When I was five, six, seven, and eight years old, Gullah Gullah Island was one of my favorite TV shows. I used to love the vibrancy of the cast, the song and dance, and the positive lessons portrayed on each episode. (And I can’t forget about how badly I wanted to jump on that tire swing whenever I saw someone playing on it.)
Plus, who could forget that colorful little theme song?
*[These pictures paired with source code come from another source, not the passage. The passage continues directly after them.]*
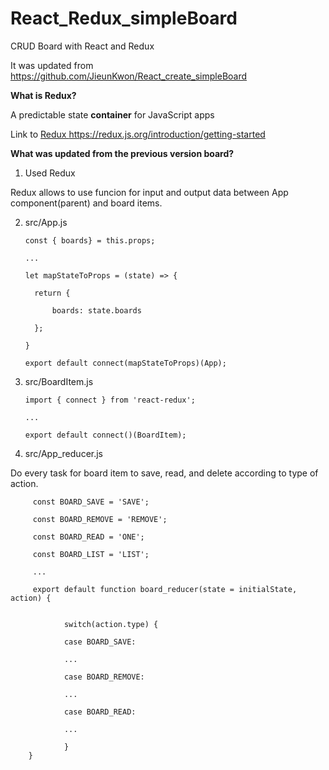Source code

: # React_Redux_simpleBoard

CRUD Board with React and Redux

It was updated from https://github.com/JieunKwon/React_create_simpleBoard


<b> What is Redux? </b>

A predictable state <b>container</b> for JavaScript apps

Link to <a href='https://redux.js.org/introduction/getting-started'>Redux https://redux.js.org/introduction/getting-started </a>



<b> What was updated from the previous version board? </b>

1. Used Redux

Redux allows to use funcion for input and output data between App component(parent) and board items.
 

2. src/App.js


       const { boards} = this.props;
       
       ...  
       
       let mapStateToProps = (state) => {

         return {

             boards: state.boards

         };

       }

       export default connect(mapStateToProps)(App);
       
       
3. src/BoardItem.js 
       
       import { connect } from 'react-redux';
       
       ...
       
       export default connect()(BoardItem);
       
       
4. src/App_reducer.js

Do every task for board item to save, read, and delete according to type of action.

        
         const BOARD_SAVE = 'SAVE';

         const BOARD_REMOVE = 'REMOVE';

         const BOARD_READ = 'ONE';

         const BOARD_LIST = 'LIST';

         ...

         export default function board_reducer(state = initialState, action) {


                switch(action.type) {

                case BOARD_SAVE:

                ...

                case BOARD_REMOVE:

                ...

                case BOARD_READ:

                ...

                }
        }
Come and let’s play together
In the bright, sunny weather
Let’s all go to, Gullah, Gullah Island
Gullah Gullah, Gullah Gullah!
Or the cute yellow frog Binyah Binyah?
As a kid, I’d noticed that the parents had an accent (I had always thought they were from the Caribbean) and that the majority of the cast was Black, but I never understood the cultural significance of a show like this until I got older. Not only was Gullah Gullah Island the first series on Nickelodeon to star an African American family set in a predominantly Black community, but it also highlights elements of the Gullah (or Geechee) culture of South Carolina and Georgia. (The Gullah people are descendants of African slaves who were able to preserve many linguistic and cultural elements from various parts of Central and West Africa. Hailing from the Lowcountry regions of South Carolina and Georgia, their unique English-based creole language is referred to as “Geechee” or “Gullah,” but has–over time–become stamps for the culture as a whole.)
Although the show ended in ’98 after a four-year run, it will always be one of those entertainment jewels from my childhood that I’ll always remember. Simply put: I loved this show!